After years developing a peptide to treat short bowel syndrome (SBS), Zealand Pharma is joining the hunt for the white whale of the gastrointestinal track: inflammatory bowel disease.
The Danish biotech is buying out Toronto-based Encycle Therapeutics for up to $80 million to acquire their lead peptide, ET3764, along with a bank of approximately 5,000 unique peptide macrocycles. The preclinical drug has the same mechanism as Entyvio (vedolizumab), Takeda’s blockbuster ulcerative colitis and Crohn’s disease treatment – both forms of IBD. The big pitch is that Encycle’s drug is oral, as opposed to the Entyvio infusion.
The deal will pay Encycle up to $80 million in earnouts, with $10 million payable when a Phase II study is completed. Zealand can choose whether to pay the earnouts, which are based only on the lead drug and not the rest of the acquired library, in cash or equity. The smaller biotech may also earn a mid-single digit royalty on net global sales.

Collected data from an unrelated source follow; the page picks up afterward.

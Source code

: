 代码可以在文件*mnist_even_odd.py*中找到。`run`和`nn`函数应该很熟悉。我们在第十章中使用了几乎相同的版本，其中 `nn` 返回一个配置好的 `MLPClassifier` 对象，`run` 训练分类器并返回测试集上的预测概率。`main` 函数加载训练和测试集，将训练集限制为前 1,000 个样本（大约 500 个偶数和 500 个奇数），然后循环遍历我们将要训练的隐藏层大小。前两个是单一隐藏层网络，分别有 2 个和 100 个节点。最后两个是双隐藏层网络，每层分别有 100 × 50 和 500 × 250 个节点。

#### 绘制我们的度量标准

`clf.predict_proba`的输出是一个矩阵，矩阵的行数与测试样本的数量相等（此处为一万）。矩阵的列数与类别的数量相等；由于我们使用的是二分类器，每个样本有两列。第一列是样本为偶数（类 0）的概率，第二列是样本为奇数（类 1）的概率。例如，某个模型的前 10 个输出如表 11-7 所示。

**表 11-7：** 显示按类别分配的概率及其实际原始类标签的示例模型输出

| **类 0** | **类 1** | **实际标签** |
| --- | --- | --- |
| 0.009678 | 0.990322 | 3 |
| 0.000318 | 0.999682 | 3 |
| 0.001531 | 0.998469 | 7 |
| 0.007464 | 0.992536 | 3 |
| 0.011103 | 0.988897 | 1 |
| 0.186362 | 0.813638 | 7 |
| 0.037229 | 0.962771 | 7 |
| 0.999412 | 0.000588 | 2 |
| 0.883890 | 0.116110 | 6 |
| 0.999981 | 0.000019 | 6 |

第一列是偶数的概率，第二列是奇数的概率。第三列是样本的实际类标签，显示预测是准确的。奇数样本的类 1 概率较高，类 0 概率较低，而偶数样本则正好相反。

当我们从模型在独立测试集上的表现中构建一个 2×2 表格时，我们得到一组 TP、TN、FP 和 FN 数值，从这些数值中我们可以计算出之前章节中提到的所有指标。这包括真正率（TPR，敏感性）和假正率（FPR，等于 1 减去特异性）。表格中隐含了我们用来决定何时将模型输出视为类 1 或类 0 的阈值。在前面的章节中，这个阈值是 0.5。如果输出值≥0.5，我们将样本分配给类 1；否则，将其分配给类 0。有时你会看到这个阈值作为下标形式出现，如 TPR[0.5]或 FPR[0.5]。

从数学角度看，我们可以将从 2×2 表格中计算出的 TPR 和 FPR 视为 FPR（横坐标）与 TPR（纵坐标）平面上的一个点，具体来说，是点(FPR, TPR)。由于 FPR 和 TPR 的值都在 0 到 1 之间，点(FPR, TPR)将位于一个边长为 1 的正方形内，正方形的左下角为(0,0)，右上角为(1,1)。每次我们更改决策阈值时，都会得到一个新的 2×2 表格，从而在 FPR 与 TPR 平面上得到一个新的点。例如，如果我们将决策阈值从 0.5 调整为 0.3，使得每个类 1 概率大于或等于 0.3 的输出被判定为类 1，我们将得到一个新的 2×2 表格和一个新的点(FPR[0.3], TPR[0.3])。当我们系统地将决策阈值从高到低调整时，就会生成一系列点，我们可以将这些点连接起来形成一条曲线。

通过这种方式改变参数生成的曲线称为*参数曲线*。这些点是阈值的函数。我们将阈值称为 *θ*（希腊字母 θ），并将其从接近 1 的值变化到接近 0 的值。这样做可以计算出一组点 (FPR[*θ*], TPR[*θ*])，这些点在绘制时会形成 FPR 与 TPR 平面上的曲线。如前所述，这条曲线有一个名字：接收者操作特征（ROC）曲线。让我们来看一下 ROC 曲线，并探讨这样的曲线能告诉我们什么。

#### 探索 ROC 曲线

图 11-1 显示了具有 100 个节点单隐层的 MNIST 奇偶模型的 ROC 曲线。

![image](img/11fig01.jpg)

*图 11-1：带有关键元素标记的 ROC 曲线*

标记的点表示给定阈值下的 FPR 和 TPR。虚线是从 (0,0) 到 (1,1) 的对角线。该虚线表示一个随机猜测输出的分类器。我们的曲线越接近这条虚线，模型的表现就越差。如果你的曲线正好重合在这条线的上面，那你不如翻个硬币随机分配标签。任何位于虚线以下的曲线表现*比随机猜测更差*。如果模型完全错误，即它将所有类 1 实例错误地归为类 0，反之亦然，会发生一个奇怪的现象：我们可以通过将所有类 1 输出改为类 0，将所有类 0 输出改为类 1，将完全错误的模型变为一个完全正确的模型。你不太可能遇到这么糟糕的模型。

Zealand has long billed itself as a company focused on gastrointestinal diseases as a key area, even as its only big development in that subfield was a peptide for SBS, now in Phase III testing. The buyout will see the mid-sized company, which also develops drugs for hypoglycemia and obesity and diabetes, enter one of gastroenterology’s biggest and most crowded markets.
Like Entyvio, ET3764 works by cutting off the inflammed gut tissue from white blood cells. It does so by inhibiting the alpha-4-beta-7 integrin protein from interacting with the a proten in the GI tract called intestinal mucosal addressin cell adhesion molecule 1.
The acqusition comes as Zealand restructures its C-suite and moves into new headquarters. In March, they poached Alnylam’s Emmanuel Dulac as CEO. In August, they hired Matthew Dallas as CFO and in September they began moving into new offices in Søborg.
Although peptide therapies are at least as old as the first insulin treatments for diabetes in the 1920s, they’ve recently grown in popularity, with Roche and J&J, among others, betting on the class. Part of that has to do with advancements in chemistry and manufacturing: In the 1980s, most peptides were fewer than 10 amino acids long, and the average length has increased in each subsequent decades. Trendy and potentially transformative therapies such as B class GPCRs are dependent on these more complex chains.
Believers say they offer the stability of small molecule drugs with the selectivity of antibodies.
Peptide macrocycles — so named because they’re formed from a ring of at least 12 atoms — have held particular interest over the last decade amid advancements in designing and synthesizing the structures. Cyclosporine, the fungus-derived immunosuppresant for organ transplant recipients, is a naturally occuring macrocycle.
Encycle Therapeutics – and presumably the peptide bank Zealand acquired – focused on a subset of molecules called aziridine aldehyde-based macrocycles.